In Newtonian mechanics, there is no "gravitational field". In general relativity, there is no "gravitational force".

 

[pines-demon]

In Newtonian mechanics, there is no "gravitational field". In general relativity, there is no "gravitational force".

I am not sure about that, we can define the Newtonian gravitational field ##\mathbf F =m \mathbf g(r)##, where ##\mathbf F## is the force due to gravity on a mass ##m## and ##\mathbf g(\mathbf r)## the gravitational field.

Newton's law can even be made into a Gauss' law of gravity: ##\nabla\cdot \mathbf g=-4\pi G \rho(\mathbf r)## (together with ##\nabla \times \mathbf g = 0##).

 

[adjurovich]

In Newtonian mechanics, there is no "gravitational field". In general relativity, there is no "gravitational force".

What do you use this equation for, then?

##g = \dfrac{F}{m}##

There is also gravitational field in classical mechanics, but Newton never truly understood gravity… but do we?

 

[pines-demon]

What do you use this equation for, then?

##g = \dfrac{F}{m}##

There is also gravitational field in classical mechanics, but Newton never truly understood gravity… but do we?

There is a gravitational field in Newtonian's mechanics. However this field is instantaneous and that already bothered Newton and many people after him.

There were mechanical explanations of gravity but none was very useful (aether theories were not any better either). The only one that became almost challenging was Le Sage's gravitational theory but even that violates thermodynamics. So I guess the best was just to keep Newton's law of gravitation as an axiom. There is a field and that fields pulls masses together. Period.

 

[Dale]

In Newtonian mechanics, there is no "gravitational field". In general relativity, there is no "gravitational force".

I disagree. In Newtonian mechanics you certainly can define a gravitational field. It just doesn't have any interesting dynamics on its own.

 

[Hill]

Newton never truly understood gravity… but do we?

Since in our best theory of gravity the gravitational field does not exert a gravitational force, what does the question in the title of the thread refer to?

 

[adjurovich]

I have asked about classical (more precisely Newtonian) description, not the relativistic one. You cannot expect from a high school student to know much about general theory of relativity?

 

[Hill]

I have asked about classical (more precisely Newtonian) description, not the relativistic one. You cannot expect from a high school student to know much about general theory of relativity?

I see. Anyway, the modern answer to that question is, it does not. Here is "the answer" from Gravitation by Misner, Thorne, and Wheeler:

 

[Vanadium 50]

This is essentially the same question as in your last thread, with "gravity" swapped for "electric".

 

[adjurovich]

If you read both questions you can clearly see that they are referring to two totally different things.

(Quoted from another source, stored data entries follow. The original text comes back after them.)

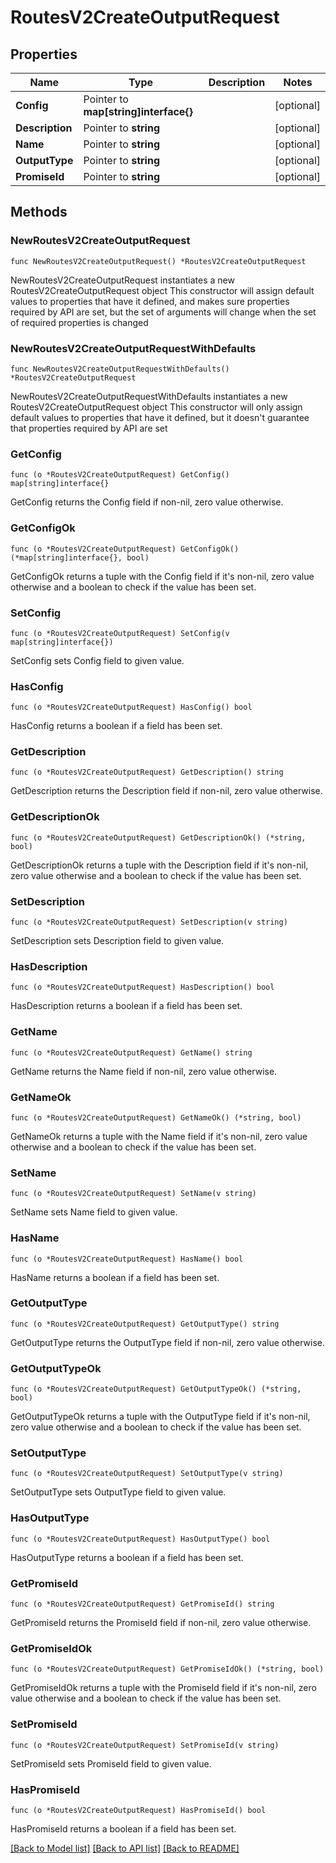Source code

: # RoutesV2CreateOutputRequest

## Properties

Name | Type | Description | Notes
------------ | ------------- | ------------- | -------------
**Config** | Pointer to **map[string]interface{}** |  | [optional] 
**Description** | Pointer to **string** |  | [optional] 
**Name** | Pointer to **string** |  | [optional] 
**OutputType** | Pointer to **string** |  | [optional] 
**PromiseId** | Pointer to **string** |  | [optional] 

## Methods

### NewRoutesV2CreateOutputRequest

`func NewRoutesV2CreateOutputRequest() *RoutesV2CreateOutputRequest`

NewRoutesV2CreateOutputRequest instantiates a new RoutesV2CreateOutputRequest object
This constructor will assign default values to properties that have it defined,
and makes sure properties required by API are set, but the set of arguments
will change when the set of required properties is changed

### NewRoutesV2CreateOutputRequestWithDefaults

`func NewRoutesV2CreateOutputRequestWithDefaults() *RoutesV2CreateOutputRequest`

NewRoutesV2CreateOutputRequestWithDefaults instantiates a new RoutesV2CreateOutputRequest object
This constructor will only assign default values to properties that have it defined,
but it doesn't guarantee that properties required by API are set

### GetConfig

`func (o *RoutesV2CreateOutputRequest) GetConfig() map[string]interface{}`

GetConfig returns the Config field if non-nil, zero value otherwise.

### GetConfigOk

`func (o *RoutesV2CreateOutputRequest) GetConfigOk() (*map[string]interface{}, bool)`

GetConfigOk returns a tuple with the Config field if it's non-nil, zero value otherwise
and a boolean to check if the value has been set.

### SetConfig

`func (o *RoutesV2CreateOutputRequest) SetConfig(v map[string]interface{})`

SetConfig sets Config field to given value.

### HasConfig

`func (o *RoutesV2CreateOutputRequest) HasConfig() bool`

HasConfig returns a boolean if a field has been set.

### GetDescription

`func (o *RoutesV2CreateOutputRequest) GetDescription() string`

GetDescription returns the Description field if non-nil, zero value otherwise.

### GetDescriptionOk

`func (o *RoutesV2CreateOutputRequest) GetDescriptionOk() (*string, bool)`

GetDescriptionOk returns a tuple with the Description field if it's non-nil, zero value otherwise
and a boolean to check if the value has been set.

### SetDescription

`func (o *RoutesV2CreateOutputRequest) SetDescription(v string)`

SetDescription sets Description field to given value.

### HasDescription

`func (o *RoutesV2CreateOutputRequest) HasDescription() bool`

HasDescription returns a boolean if a field has been set.

### GetName

`func (o *RoutesV2CreateOutputRequest) GetName() string`

GetName returns the Name field if non-nil, zero value otherwise.

### GetNameOk

`func (o *RoutesV2CreateOutputRequest) GetNameOk() (*string, bool)`

GetNameOk returns a tuple with the Name field if it's non-nil, zero value otherwise
and a boolean to check if the value has been set.

### SetName

`func (o *RoutesV2CreateOutputRequest) SetName(v string)`

SetName sets Name field to given value.

### HasName

`func (o *RoutesV2CreateOutputRequest) HasName() bool`

HasName returns a boolean if a field has been set.

### GetOutputType

`func (o *RoutesV2CreateOutputRequest) GetOutputType() string`

GetOutputType returns the OutputType field if non-nil, zero value otherwise.

### GetOutputTypeOk

`func (o *RoutesV2CreateOutputRequest) GetOutputTypeOk() (*string, bool)`

GetOutputTypeOk returns a tuple with the OutputType field if it's non-nil, zero value otherwise
and a boolean to check if the value has been set.

### SetOutputType

`func (o *RoutesV2CreateOutputRequest) SetOutputType(v string)`

SetOutputType sets OutputType field to given value.

### HasOutputType

`func (o *RoutesV2CreateOutputRequest) HasOutputType() bool`

HasOutputType returns a boolean if a field has been set.

### GetPromiseId

`func (o *RoutesV2CreateOutputRequest) GetPromiseId() string`

GetPromiseId returns the PromiseId field if non-nil, zero value otherwise.

### GetPromiseIdOk

`func (o *RoutesV2CreateOutputRequest) GetPromiseIdOk() (*string, bool)`

GetPromiseIdOk returns a tuple with the PromiseId field if it's non-nil, zero value otherwise
and a boolean to check if the value has been set.

### SetPromiseId

`func (o *RoutesV2CreateOutputRequest) SetPromiseId(v string)`

SetPromiseId sets PromiseId field to given value.

### HasPromiseId

`func (o *RoutesV2CreateOutputRequest) HasPromiseId() bool`

HasPromiseId returns a boolean if a field has been set.


[[Back to Model list]](../README.md#documentation-for-models) [[Back to API list]](../README.md#documentation-for-api-endpoints) [[Back to README]](../README.md)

But since you seem to be very much interested into my posts, I won’t be explaining anything further. If you have nothing else to do than compare and analyze questions of a high school student, I highly suggest you to find a hobby. There is always an option to skip a question you don’t like? It’s better than spamming someone’s inbox and wasting your own precious time on writing useless replies

 

[berkeman]

It’s better than spamming someone’s inbox

He didn't spam your inbox. More likely you got a notification that he replied in your thread. Please be careful using the term "spamming" here. Thank you.

 

[hmmm27]

I am not sure if there is in fact a classical description of how it occurs, but I’d like to know if there isn’t too!

That would be the second paragraph in post #5, to which you've yet to respond.

 

[Dale]

As others have mentioned, there are two major theories of gravity: Newtonian gravity and general relativity.

In Newtonian gravity, there is not a cause-and-effect relationship. Causes come before effects, and that doesn't happen in Newtonian gravity. A change in the sources occurs at the same time as a change in the field, not before. Furthermore, the field has no internal dynamics. So, while mass is the source of gravity, the relationship is not a causal one, which is weird.

In general relativity, there can be a cause-and-effect relationship in many cases. The field has interesting internal dynamics. The source of gravity is not just mass, but the full stress-energy tensor which includes mass, energy, momentum, pressure, and stress. The field is not a force field but represents the tidal effects of gravity. In the cases with cause-and-effect changes in the stress-energy tensor cause changes in the field, changes propagate at ##c##, and those cases include many realistic scenarios.